As a data subject, you have the following rights:
- right to access the data – you have the right to know which data is stored about you and how it is processed
- right to rectification – you have the right to request the rectification of the personal data concerning you if the data are incorrect or incomplete
- right to data deletion ("right to be forgotten") – you have the right, in certain cases, to require that we erase your personal data (for example, if we no longer need it, if you withdraw your consent to the processing of your personal data, etc.)
- right to restrict processing – in certain cases, you have right to prohibit or restrict the processing of your personal data for a certain period (e.g. if you have objected to data processing)
- right to object – in light of a particular situation, you have the right to object to the processing of your personal data when your data are processed based on our legitimate interest or in the public interest. Objections may be filed at any time for the processing of personal data for direct marketing purposes
- right to transfer the data – you have the right to require the transfer, in a machine-readable form, of the data provided by us to you. You can also request data transfer directly to another controller, but only if it is technically feasible.
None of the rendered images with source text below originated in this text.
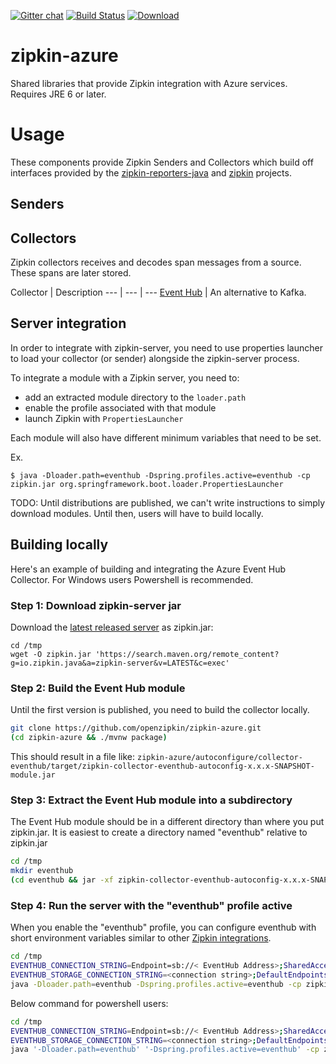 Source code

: [![Gitter chat](http://img.shields.io/badge/gitter-join%20chat%20%E2%86%92-brightgreen.svg)](https://gitter.im/openzipkin/zipkin)
[![Build Status](https://circleci.com/gh/openzipkin/zipkin-azure.svg?style=svg)](https://circleci.com/gh/openzipkin/zipkin-azure)
[![Download](https://api.bintray.com/packages/openzipkin/maven/zipkin-azure/images/download.svg)](https://bintray.com/openzipkin/maven/zipkin-azure/_latestVersion)

# zipkin-azure
Shared libraries that provide Zipkin integration with Azure services. Requires JRE 6 or later.

# Usage
These components provide Zipkin Senders and Collectors which build off interfaces provided by
the [zipkin-reporters-java](https://github.com/openzipkin/zipkin-reporter-java) and
[zipkin](https://github.com/openzipkin/zipkin) projects.

## Senders

## Collectors
Zipkin collectors receives and decodes span messages from a source. These
spans are later stored.

Collector | Description
--- | --- | ---
[Event Hub](./collector/eventhub) | An alternative to Kafka.

## Server integration
In order to integrate with zipkin-server, you need to use properties
launcher to load your collector (or sender) alongside the zipkin-server
process.

To integrate a module with a Zipkin server, you need to:
* add an extracted module directory to the `loader.path`
* enable the profile associated with that module
* launch Zipkin with `PropertiesLauncher`

Each module will also have different minimum variables that need to be set.

Ex.
```
$ java -Dloader.path=eventhub -Dspring.profiles.active=eventhub -cp zipkin.jar org.springframework.boot.loader.PropertiesLauncher
```

TODO: Until distributions are published, we can't write instructions to
simply download modules. Until then, users will have to build locally.

## Building locally

Here's an example of building and integrating the Azure Event Hub Collector. For Windows users Powershell is recommended.

### Step 1: Download zipkin-server jar
Download the [latest released server](https://search.maven.org/remote_content?g=io.zipkin.java&a=zipkin-server&v=LATEST&c=exec) as zipkin.jar:

```
cd /tmp
wget -O zipkin.jar 'https://search.maven.org/remote_content?g=io.zipkin.java&a=zipkin-server&v=LATEST&c=exec'
```

### Step 2: Build the Event Hub module
Until the first version is published, you need to build the collector locally.
``` bash
git clone https://github.com/openzipkin/zipkin-azure.git
(cd zipkin-azure && ./mvnw package)
```

This should result in a file like:
`zipkin-azure/autoconfigure/collector-eventhub/target/zipkin-collector-eventhub-autoconfig-x.x.x-SNAPSHOT-module.jar`

### Step 3: Extract the Event Hub module into a subdirectory
The Event Hub module should be in a different directory than where you put zipkin.jar.
It is easiest to create a directory named "eventhub" relative to zipkin.jar

``` bash
cd /tmp
mkdir eventhub
(cd eventhub && jar -xf zipkin-collector-eventhub-autoconfig-x.x.x-SNAPSHOT-module.jar)
```

### Step 4: Run the server with the "eventhub" profile active
When you enable the "eventhub" profile, you can configure eventhub with
short environment variables similar to other [Zipkin integrations](https://github.com/openzipkin/zipkin/blob/master/zipkin-server/README.md#elasticsearch-storage).


``` bash
cd /tmp
EVENTHUB_CONNECTION_STRING=Endpoint=sb://< EventHub Address>;SharedAccessKeyName=<name>;SharedAccessKey=<key>
EVENTHUB_STORAGE_CONNECTION_STRING=<connection string>;DefaultEndpointsProtocol=https;AccountName=<yourAccountName>;AccountKey=<yourAccountKey>
java -Dloader.path=eventhub -Dspring.profiles.active=eventhub -cp zipkin.jar org.springframework.boot.loader.PropertiesLauncher
```

Below command for powershell users:

``` bash
cd /tmp
EVENTHUB_CONNECTION_STRING=Endpoint=sb://< EventHub Address>;SharedAccessKeyName=<name>;SharedAccessKey=<key>
EVENTHUB_STORAGE_CONNECTION_STRING=<connection string>;DefaultEndpointsProtocol=https;AccountName=<yourAccountName>;AccountKey=<yourAccountKey>
java '-Dloader.path=eventhub' '-Dspring.profiles.active=eventhub' -cp zipkin.jar org.springframework.boot.loader.PropertiesLauncher
```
The transfer right applies only to the data that we process with your consent or to perform the agreement with you
- automatic decision-making (including profiling) – if we have informed you that we use automated decision-making based on automated processing (including profiling) that results in legal consequences for you or has a significant effect on you, then you may require that the decision is not made solely on the basis of automated processing.
If you have any questions regarding the information in the policy or you wish to file an application to exercise the rights of the data subject, please contact us at the e-mail address firstname.lastname@example.org.
Meriton Hotels AS is the controller of personal data, we forward the personal data necessary for making payments to the authorized processor Maksekeskus AS.
We will do our best to address your requests and wishes in good time and free of charge, except in cases where this would be associated with a disproportionate cost. If you are not happy with the answer provided by us, you will be able to appeal to the Data Protection Inspectorate.